RuntimeError: DataLoader worker is killed by signal

hwasiti · February 2, 2019, 8:53pm

I mentioned the link here because this forum thread had been discussing such memory issues on local and remote servers for several months. Maybe increasing the shared memory on local or remote servers solve it with such errors.I know that kaggle kernels should be solved by the kaggle team, but I didn’t say it will solve this issue for kaggle kernels. Hopefully they will do it soon as they promised.

devforfu · February 4, 2019, 4:23am

By the way, here is a reference to the issue I had. I was thinking that it is somehow related to data augmentation, i.e., the landmarks are falling outside of the image after various image transformations. However, then I’ve got another error:

UserWarning: 
There seems to be something wrong with your dataset, can't access self.train_ds[i] for all i in 
[65237, 47545, 8078, 53990, ..., 758]

I am going to try to reproduce this issue on some small/dummy dataset to see if it still exists in the library.

balnazzar · February 5, 2019, 7:39am

You know, I thought about the transformations too. The ideal setup would be a very small dataset where you can visualize exactly all the transfs performed upon every img.

But that’s about vision. I had plenty of killed by signal back when I was working upon text…

Thanks, however: you commitment in finding a solution is commendable.

Mwambali · March 13, 2019, 10:24pm

RuntimeError: DataLoader worker (pid 81) is killed by signal: Bus error.
I am getting this error while running an kernel on kaggle, any solution please

utkb · March 15, 2019, 2:41am

Hi David,

Please see here. I think Pytorch 1.0.1 fixed this problem.

Yijin

jeffhale · March 20, 2019, 4:09am

I think Kaggle still doesn’t have a high enough shared memory limit for their Docker containers.

Some options:

reduce your batch size, say to bs=16 maybe, instead of the default 64.
reduce the number of workers. This will slow down your training.
train on Colab instead of Kaggle.

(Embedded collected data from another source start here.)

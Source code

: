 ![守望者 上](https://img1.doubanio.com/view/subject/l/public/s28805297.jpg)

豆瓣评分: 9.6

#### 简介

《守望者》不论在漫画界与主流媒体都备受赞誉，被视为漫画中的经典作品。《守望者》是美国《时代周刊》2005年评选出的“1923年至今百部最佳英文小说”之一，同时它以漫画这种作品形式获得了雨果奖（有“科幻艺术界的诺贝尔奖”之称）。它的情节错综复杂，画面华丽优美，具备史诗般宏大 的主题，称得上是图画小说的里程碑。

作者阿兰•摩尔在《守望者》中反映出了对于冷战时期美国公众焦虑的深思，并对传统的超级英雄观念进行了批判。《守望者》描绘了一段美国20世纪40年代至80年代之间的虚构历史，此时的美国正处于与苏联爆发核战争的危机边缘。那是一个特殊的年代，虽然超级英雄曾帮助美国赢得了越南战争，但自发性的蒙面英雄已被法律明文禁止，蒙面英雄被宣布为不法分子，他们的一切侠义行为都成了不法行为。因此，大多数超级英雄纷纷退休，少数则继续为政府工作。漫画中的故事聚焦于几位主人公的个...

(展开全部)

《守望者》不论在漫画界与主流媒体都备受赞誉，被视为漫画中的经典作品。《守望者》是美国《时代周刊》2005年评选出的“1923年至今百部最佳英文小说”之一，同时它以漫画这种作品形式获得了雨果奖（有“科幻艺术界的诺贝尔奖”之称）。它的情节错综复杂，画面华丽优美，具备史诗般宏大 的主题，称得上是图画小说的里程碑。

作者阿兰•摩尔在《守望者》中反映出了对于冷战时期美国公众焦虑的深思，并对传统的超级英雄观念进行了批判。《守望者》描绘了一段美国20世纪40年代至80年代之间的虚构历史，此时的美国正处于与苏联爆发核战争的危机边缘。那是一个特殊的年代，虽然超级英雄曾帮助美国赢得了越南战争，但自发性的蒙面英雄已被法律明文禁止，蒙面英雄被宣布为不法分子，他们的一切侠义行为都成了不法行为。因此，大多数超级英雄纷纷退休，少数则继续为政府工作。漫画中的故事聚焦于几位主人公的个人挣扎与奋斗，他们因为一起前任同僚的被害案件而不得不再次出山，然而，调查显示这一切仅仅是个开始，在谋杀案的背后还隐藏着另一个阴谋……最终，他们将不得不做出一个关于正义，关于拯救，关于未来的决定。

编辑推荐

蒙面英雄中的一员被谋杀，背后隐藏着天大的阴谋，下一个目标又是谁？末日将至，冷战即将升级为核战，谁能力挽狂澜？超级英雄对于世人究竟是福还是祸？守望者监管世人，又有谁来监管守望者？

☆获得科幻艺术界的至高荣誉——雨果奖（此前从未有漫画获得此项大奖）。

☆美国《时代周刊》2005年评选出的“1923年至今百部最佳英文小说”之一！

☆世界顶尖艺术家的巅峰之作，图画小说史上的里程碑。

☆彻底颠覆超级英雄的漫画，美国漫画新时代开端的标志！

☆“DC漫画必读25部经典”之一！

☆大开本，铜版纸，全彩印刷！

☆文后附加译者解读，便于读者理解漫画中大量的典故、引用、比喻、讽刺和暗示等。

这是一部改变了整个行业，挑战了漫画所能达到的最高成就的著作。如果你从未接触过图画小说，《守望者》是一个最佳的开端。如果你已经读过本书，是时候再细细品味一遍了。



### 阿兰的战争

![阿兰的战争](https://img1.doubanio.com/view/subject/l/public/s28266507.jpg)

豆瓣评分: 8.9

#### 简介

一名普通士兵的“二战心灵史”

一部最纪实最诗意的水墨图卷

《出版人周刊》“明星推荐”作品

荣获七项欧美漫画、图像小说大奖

Colab fixed this issue in fall 2018.

I would favor option #1 or #3.

lawrence · January 21, 2020, 5:01am

I ran into a memory problem yesterday (with 24 hours to go in a competition, of course!) and I’m sharing it here in case it’s a useful clue. The error messages were mostly about pin memory, and seemed to be related to a few lines in one_batch(), which is in basic_data.py and is called during the normalize() step of setting up a DataBunch. The lines are:

w = dl.num_workers
dl.num_workers = 0
try:     x,y = next(iter(dl))
finally: dl.num_workers = w <== This is where it crashed
if detach: x,y = to_detach(x,cpu=cpu),to_detach(y,cpu=cpu)...

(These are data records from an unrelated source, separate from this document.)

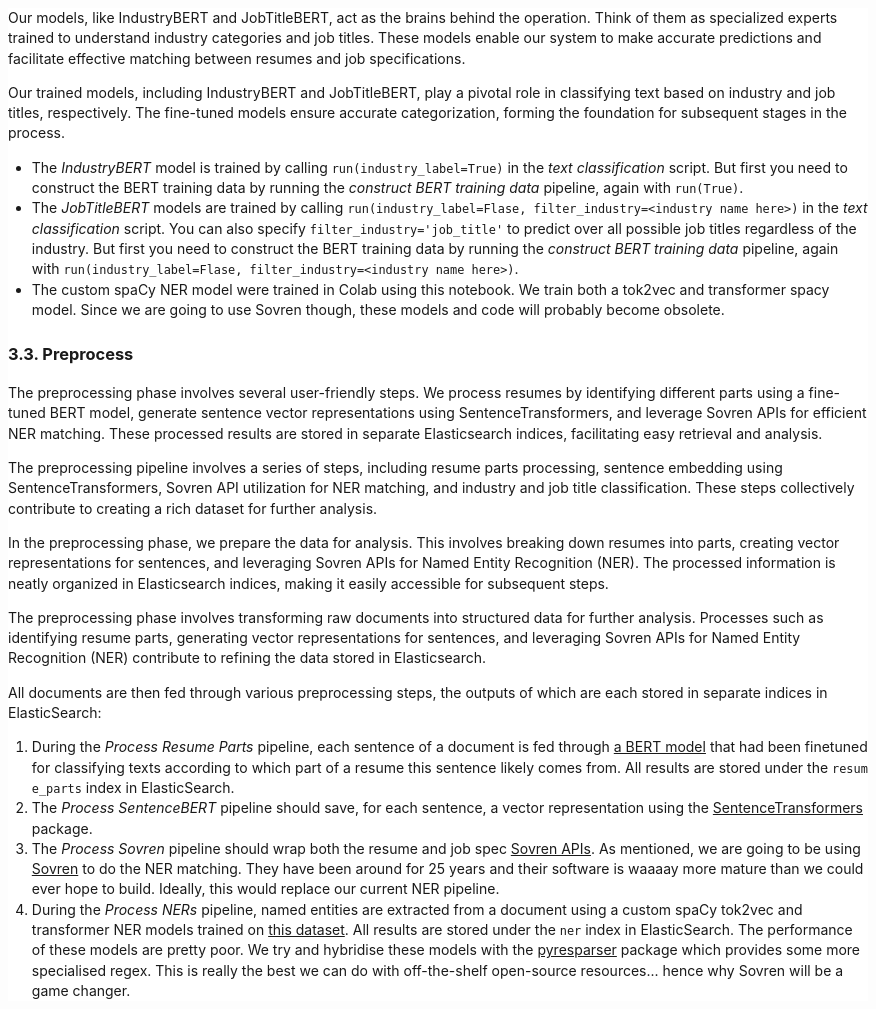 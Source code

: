 Our models, like IndustryBERT and JobTitleBERT, act as the brains behind the operation. Think of them as specialized experts trained to understand industry categories and job titles. These models enable our system to make accurate predictions and facilitate effective matching between resumes and job specifications.

Our trained models, including IndustryBERT and JobTitleBERT, play a pivotal role in classifying text based on industry and job titles, respectively. The fine-tuned models ensure accurate categorization, forming the foundation for subsequent stages in the process.

* The *IndustryBERT* model is trained by calling `run(industry_label=True)` in the *text classification* script. But first you need to construct the BERT training data by running the *construct BERT training data* pipeline, again with `run(True)`.
* The *JobTitleBERT* models are trained by calling `run(industry_label=Flase, filter_industry=<industry name here>)` in the *text classification* script. You can also specify `filter_industry='job_title'` to predict over all possible job titles regardless of the industry. But first you need to construct the BERT training data by running the *construct BERT training data* pipeline, again with `run(industry_label=Flase, filter_industry=<industry name here>)`.
* The custom spaCy NER model were trained in Colab using this notebook. We train both a tok2vec and transformer spacy model. Since we are going to use Sovren though, these models and code will probably become obsolete.

### 3.3. Preprocess

The preprocessing phase involves several user-friendly steps. We process resumes by identifying different parts using a fine-tuned BERT model, generate sentence vector representations using SentenceTransformers, and leverage Sovren APIs for efficient NER matching. These processed results are stored in separate Elasticsearch indices, facilitating easy retrieval and analysis.

The preprocessing pipeline involves a series of steps, including resume parts processing, sentence embedding using SentenceTransformers, Sovren API utilization for NER matching, and industry and job title classification. These steps collectively contribute to creating a rich dataset for further analysis.

In the preprocessing phase, we prepare the data for analysis. This involves breaking down resumes into parts, creating vector representations for sentences, and leveraging Sovren APIs for Named Entity Recognition (NER). The processed information is neatly organized in Elasticsearch indices, making it easily accessible for subsequent steps.

The preprocessing phase involves transforming raw documents into structured data for further analysis. Processes such as identifying resume parts, generating vector representations for sentences, and leveraging Sovren APIs for Named Entity Recognition (NER) contribute to refining the data stored in Elasticsearch.

All documents are then fed through various preprocessing steps, the outputs of which are each stored in separate indices in ElasticSearch:

1. During the *Process Resume Parts* pipeline, each sentence of a document is fed through [a BERT model](https://huggingface.co/manishiitg/distilbert-resume-parts-classify) that had been finetuned for classifying
texts according to which part of a resume this sentence likely comes from. All results are stored under the `resume_parts` index in ElasticSearch.
2. The *Process SentenceBERT* pipeline should save, for each sentence, a vector representation using the [SentenceTransformers](https://github.com/UKPLab/sentence-transformers) package.
3. The *Process Sovren* pipeline should wrap both the resume and job spec [Sovren APIs](https://www.sovren.com/technical-specs/latest/rest-api/overview/). As mentioned, we are going to be using [Sovren](https://www.sovren.com/) to do the NER matching. They have been around for 25 years and their software is waaaay more mature than we could ever hope to build. Ideally, this would replace our current NER pipeline.
4. During the *Process NERs* pipeline, named entities are extracted from a document using a custom spaCy tok2vec and transformer NER models trained on [this dataset](https://github.com/DataTurks-Engg/Entity-Recognition-In-Resumes-SpaCy). All results are stored under the `ner` index in ElasticSearch. The performance of these models are pretty poor. We try and hybridise these models with the [pyresparser](https://github.com/OmkarPathak/pyresparser) package which provides some more specialised regex. This is really the best we can do with off-the-shelf open-source resources... hence why Sovren will be a game changer.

In addition to resetting num_workers (and spawning/re-spawning worker proceses?), it looks like there are may be movement onto/off the GPU at that point in the code as well.

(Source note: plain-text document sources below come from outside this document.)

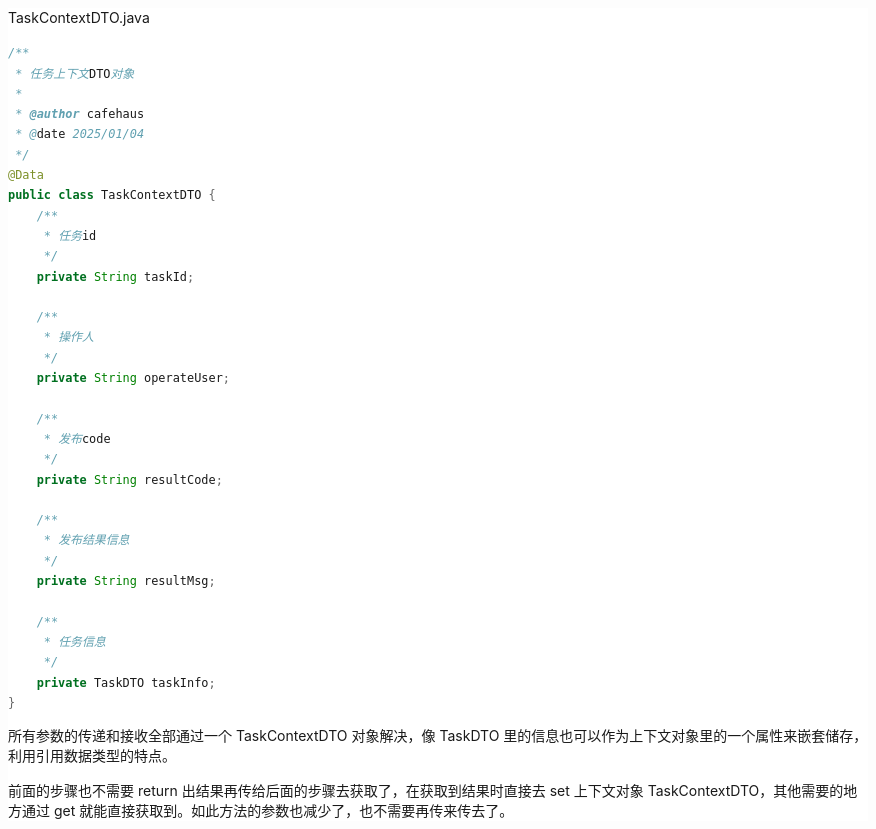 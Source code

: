 TaskContextDTO.java
```java
/**
 * 任务上下文DTO对象
 *
 * @author cafehaus
 * @date 2025/01/04
 */
@Data
public class TaskContextDTO {
    /**
     * 任务id
     */
    private String taskId;

    /**
     * 操作人
     */
    private String operateUser;

    /**
     * 发布code
     */
    private String resultCode;

    /**
     * 发布结果信息
     */
    private String resultMsg;

    /**
     * 任务信息
     */
    private TaskDTO taskInfo;
}
```
所有参数的传递和接收全部通过一个 TaskContextDTO 对象解决，像 TaskDTO 里的信息也可以作为上下文对象里的一个属性来嵌套储存，利用引用数据类型的特点。

前面的步骤也不需要 return 出结果再传给后面的步骤去获取了，在获取到结果时直接去 set 上下文对象 TaskContextDTO，其他需要的地方通过 get 就能直接获取到。如此方法的参数也减少了，也不需要再传来传去了。
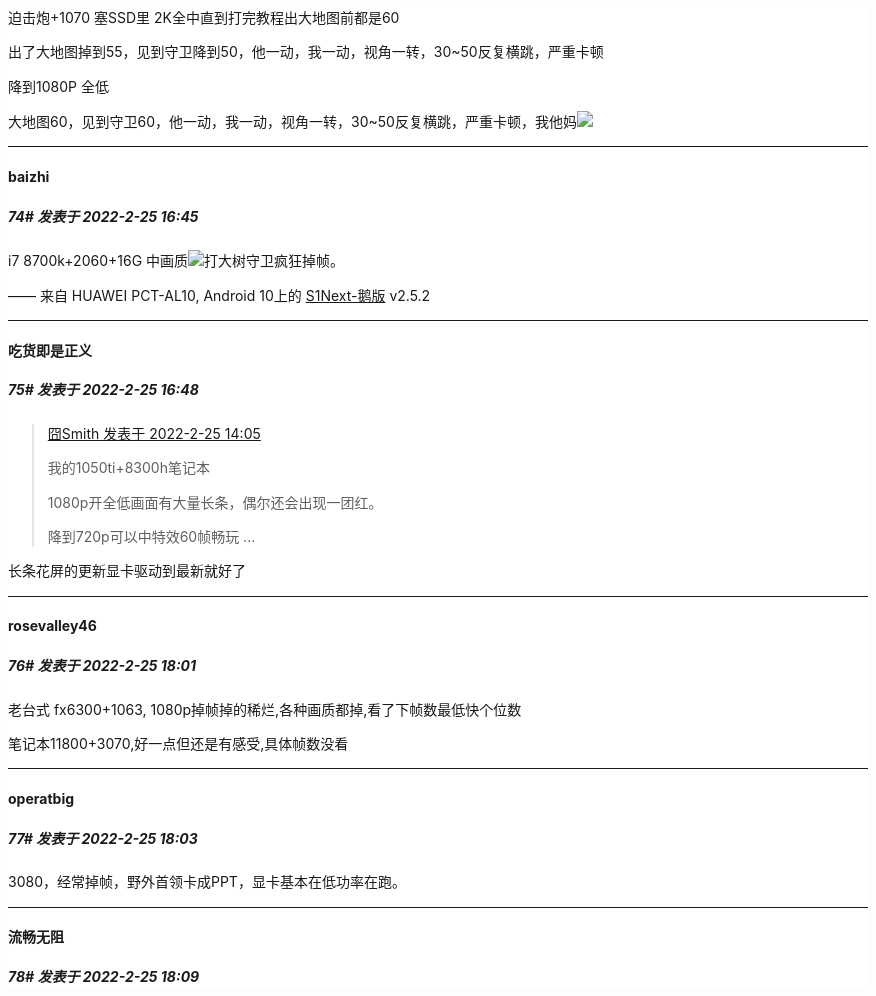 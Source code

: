 迫击炮+1070 塞SSD里 2K全中直到打完教程出大地图前都是60

出了大地图掉到55，见到守卫降到50，他一动，我一动，视角一转，30~50反复横跳，严重卡顿

降到1080P 全低

大地图60，见到守卫60，他一动，我一动，视角一转，30~50反复横跳，严重卡顿，我他妈<img src="https://static.saraba1st.com/image/smiley/face2017/217.gif" referrerpolicy="no-referrer">

*****

####  baizhi  
##### 74#       发表于 2022-2-25 16:45

i7 8700k+2060+16G 中画质<img src="https://static.saraba1st.com/image/smiley/face2017/026.png" referrerpolicy="no-referrer">打大树守卫疯狂掉帧。

—— 来自 HUAWEI PCT-AL10, Android 10上的 [S1Next-鹅版](https://github.com/ykrank/S1-Next/releases) v2.5.2



*****

####  吃货即是正义  
##### 75#       发表于 2022-2-25 16:48

<blockquote><a href="httphttps://bbs.saraba1st.com/2b/forum.php?mod=redirect&amp;goto=findpost&amp;pid=54827509&amp;ptid=2054515" target="_blank">囧Smith 发表于 2022-2-25 14:05</a>

我的1050ti+8300h笔记本

1080p开全低画面有大量长条，偶尔还会出现一团红。

降到720p可以中特效60帧畅玩 ...</blockquote>
长条花屏的更新显卡驱动到最新就好了



*****

####  rosevalley46  
##### 76#       发表于 2022-2-25 18:01

老台式 fx6300+1063, 1080p掉帧掉的稀烂,各种画质都掉,看了下帧数最低快个位数

笔记本11800+3070,好一点但还是有感受,具体帧数没看

*****

####  operatbig  
##### 77#       发表于 2022-2-25 18:03

3080，经常掉帧，野外首领卡成PPT，显卡基本在低功率在跑。



*****

####  流畅无阻  
##### 78#       发表于 2022-2-25 18:09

Commenting out the lines that save and restore num_workers fixed the memory problem, but not surprisingly I got a new error about not being able to re-initialize CUDA in a forked process.

UPDATE: I totally solved the problem by fixing the code in a custom callback that I was writing. I think CUDA is just very restrictive about what it will accept; in my case the memory issues were caused by a combination of me not being careful enough about what was on/off the GPU, not being careful enough about tensor copy semantics, and using Pytorch functions that worked on the CPU but not the GPU.

John

stocks29 · March 3, 2020, 5:23pm

I was running into this same issue on my mac. Ran fine with num_workers=0 but not with more than zero unless I set the pixels to 80 or lower.

I made a few changes and now things are working:

switched from python 3.6.8 to 3.7.6
increased shared memory settings as described here: http://flummox-engineering.blogspot.com/2014/05/increasing-shared-memory-for-os-x.html
installed latest versions of all libs as of this writing installed from pip

Unfortunately I did all of these things at once so it’s unclear which of them actually solved the issue for me. If I have some time later, I may try to pinpoint but in a bit of a rush right now.

I’m now able to train with num_workers=16 and 500 pixel images without issue. I hope this helps someone.

bkinard9 · June 23, 2020, 6:17pm

I was also having this issue, with errors about workers being unexpectedly killed and segmentation faults. I only increased my shared memory settings as described in the link (sharing again), and it solved the issue for me.